*Items from a dataset*:
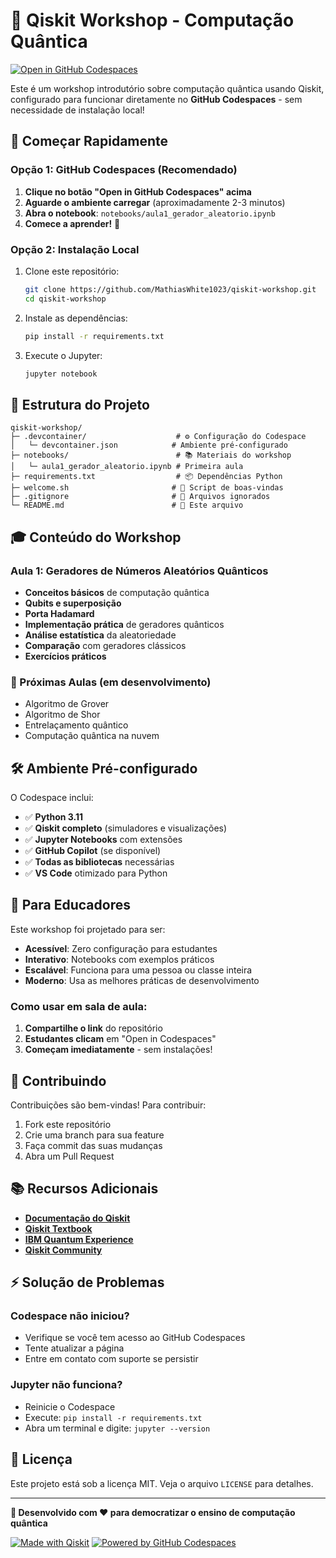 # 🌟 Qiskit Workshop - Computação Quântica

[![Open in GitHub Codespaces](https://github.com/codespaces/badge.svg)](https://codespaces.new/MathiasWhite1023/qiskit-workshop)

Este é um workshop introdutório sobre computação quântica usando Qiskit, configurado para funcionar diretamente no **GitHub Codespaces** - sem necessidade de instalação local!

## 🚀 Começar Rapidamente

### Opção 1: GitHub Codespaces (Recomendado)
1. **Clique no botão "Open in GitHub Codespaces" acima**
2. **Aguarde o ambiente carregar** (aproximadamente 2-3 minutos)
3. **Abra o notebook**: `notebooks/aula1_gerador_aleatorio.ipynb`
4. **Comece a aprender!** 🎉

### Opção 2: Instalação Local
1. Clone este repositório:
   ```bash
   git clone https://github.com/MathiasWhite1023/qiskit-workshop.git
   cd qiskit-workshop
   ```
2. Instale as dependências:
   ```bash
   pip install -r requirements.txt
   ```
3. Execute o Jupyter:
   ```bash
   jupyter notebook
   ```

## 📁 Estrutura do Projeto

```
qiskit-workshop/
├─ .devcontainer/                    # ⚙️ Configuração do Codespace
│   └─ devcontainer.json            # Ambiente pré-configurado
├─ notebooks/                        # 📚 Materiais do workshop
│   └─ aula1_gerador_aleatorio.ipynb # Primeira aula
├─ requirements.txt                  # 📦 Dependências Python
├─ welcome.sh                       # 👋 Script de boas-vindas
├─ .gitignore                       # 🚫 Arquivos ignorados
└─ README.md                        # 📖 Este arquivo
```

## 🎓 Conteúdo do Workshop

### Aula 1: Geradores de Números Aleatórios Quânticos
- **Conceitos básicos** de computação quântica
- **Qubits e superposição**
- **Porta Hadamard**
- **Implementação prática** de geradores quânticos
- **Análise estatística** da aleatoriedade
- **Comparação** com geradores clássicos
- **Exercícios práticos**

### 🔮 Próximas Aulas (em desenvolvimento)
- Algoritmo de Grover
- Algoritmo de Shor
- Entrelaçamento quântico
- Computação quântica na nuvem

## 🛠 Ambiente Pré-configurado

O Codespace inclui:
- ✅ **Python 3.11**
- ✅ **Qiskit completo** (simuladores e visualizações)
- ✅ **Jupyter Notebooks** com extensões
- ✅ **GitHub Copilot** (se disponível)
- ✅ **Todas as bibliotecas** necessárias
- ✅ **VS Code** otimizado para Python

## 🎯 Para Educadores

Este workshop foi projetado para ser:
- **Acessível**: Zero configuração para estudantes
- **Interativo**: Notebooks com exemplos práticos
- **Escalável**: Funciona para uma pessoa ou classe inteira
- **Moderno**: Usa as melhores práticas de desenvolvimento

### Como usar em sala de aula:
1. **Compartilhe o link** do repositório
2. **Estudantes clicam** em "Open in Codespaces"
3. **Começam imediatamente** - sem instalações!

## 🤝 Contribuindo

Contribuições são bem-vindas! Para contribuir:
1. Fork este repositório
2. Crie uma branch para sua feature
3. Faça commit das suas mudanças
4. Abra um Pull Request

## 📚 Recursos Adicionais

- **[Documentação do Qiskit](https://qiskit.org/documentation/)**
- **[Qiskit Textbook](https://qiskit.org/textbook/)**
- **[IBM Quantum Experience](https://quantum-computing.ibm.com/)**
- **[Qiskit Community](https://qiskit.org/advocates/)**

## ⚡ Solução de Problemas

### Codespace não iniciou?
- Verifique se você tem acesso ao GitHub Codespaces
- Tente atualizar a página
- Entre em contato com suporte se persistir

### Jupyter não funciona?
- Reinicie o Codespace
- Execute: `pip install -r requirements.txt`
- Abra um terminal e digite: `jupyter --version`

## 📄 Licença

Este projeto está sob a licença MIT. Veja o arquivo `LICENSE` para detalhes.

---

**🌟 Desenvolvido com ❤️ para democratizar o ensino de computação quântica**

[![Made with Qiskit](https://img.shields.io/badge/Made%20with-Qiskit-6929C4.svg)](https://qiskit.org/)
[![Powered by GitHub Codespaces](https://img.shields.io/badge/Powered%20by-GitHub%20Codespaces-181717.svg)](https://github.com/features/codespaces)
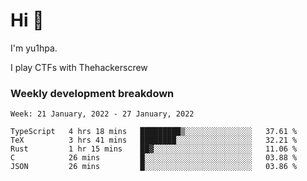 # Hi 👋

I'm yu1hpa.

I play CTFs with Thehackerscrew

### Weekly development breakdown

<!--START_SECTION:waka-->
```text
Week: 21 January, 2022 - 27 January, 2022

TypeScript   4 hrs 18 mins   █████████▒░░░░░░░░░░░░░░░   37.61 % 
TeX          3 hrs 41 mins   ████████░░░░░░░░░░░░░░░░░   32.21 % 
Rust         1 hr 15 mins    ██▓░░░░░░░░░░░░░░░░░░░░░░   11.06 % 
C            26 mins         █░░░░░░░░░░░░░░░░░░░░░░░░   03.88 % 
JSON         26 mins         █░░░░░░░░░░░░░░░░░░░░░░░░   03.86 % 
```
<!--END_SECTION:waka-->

*What the task asks*:
In your answer, include only the lines above starting at the line that holds "2. **Aguarde o" and ending at the line that holds "- **Escalável**: Funciona", copied exactly.

*Solution to the exercise*:
2. **Aguarde o ambiente carregar** (aproximadamente 2-3 minutos)
3. **Abra o notebook**: `notebooks/aula1_gerador_aleatorio.ipynb`
4. **Comece a aprender!** 🎉

### Opção 2: Instalação Local
1. Clone este repositório:
   ```bash
   git clone https://github.com/MathiasWhite1023/qiskit-workshop.git
   cd qiskit-workshop
   ```
2. Instale as dependências:
   ```bash
   pip install -r requirements.txt
   ```
3. Execute o Jupyter:
   ```bash
   jupyter notebook
   ```

## 📁 Estrutura do Projeto

```
qiskit-workshop/
├─ .devcontainer/                    # ⚙️ Configuração do Codespace
│   └─ devcontainer.json            # Ambiente pré-configurado
├─ notebooks/                        # 📚 Materiais do workshop
│   └─ aula1_gerador_aleatorio.ipynb # Primeira aula
├─ requirements.txt                  # 📦 Dependências Python
├─ welcome.sh                       # 👋 Script de boas-vindas
├─ .gitignore                       # 🚫 Arquivos ignorados
└─ README.md                        # 📖 Este arquivo
```

## 🎓 Conteúdo do Workshop

### Aula 1: Geradores de Números Aleatórios Quânticos
- **Conceitos básicos** de computação quântica
- **Qubits e superposição**
- **Porta Hadamard**
- **Implementação prática** de geradores quânticos
- **Análise estatística** da aleatoriedade
- **Comparação** com geradores clássicos
- **Exercícios práticos**

### 🔮 Próximas Aulas (em desenvolvimento)
- Algoritmo de Grover
- Algoritmo de Shor
- Entrelaçamento quântico
- Computação quântica na nuvem

## 🛠 Ambiente Pré-configurado

O Codespace inclui:
- ✅ **Python 3.11**
- ✅ **Qiskit completo** (simuladores e visualizações)
- ✅ **Jupyter Notebooks** com extensões
- ✅ **GitHub Copilot** (se disponível)
- ✅ **Todas as bibliotecas** necessárias
- ✅ **VS Code** otimizado para Python

## 🎯 Para Educadores

Este workshop foi projetado para ser:
- **Acessível**: Zero configuração para estudantes
- **Interativo**: Notebooks com exemplos práticos
- **Escalável**: Funciona para uma pessoa ou classe inteira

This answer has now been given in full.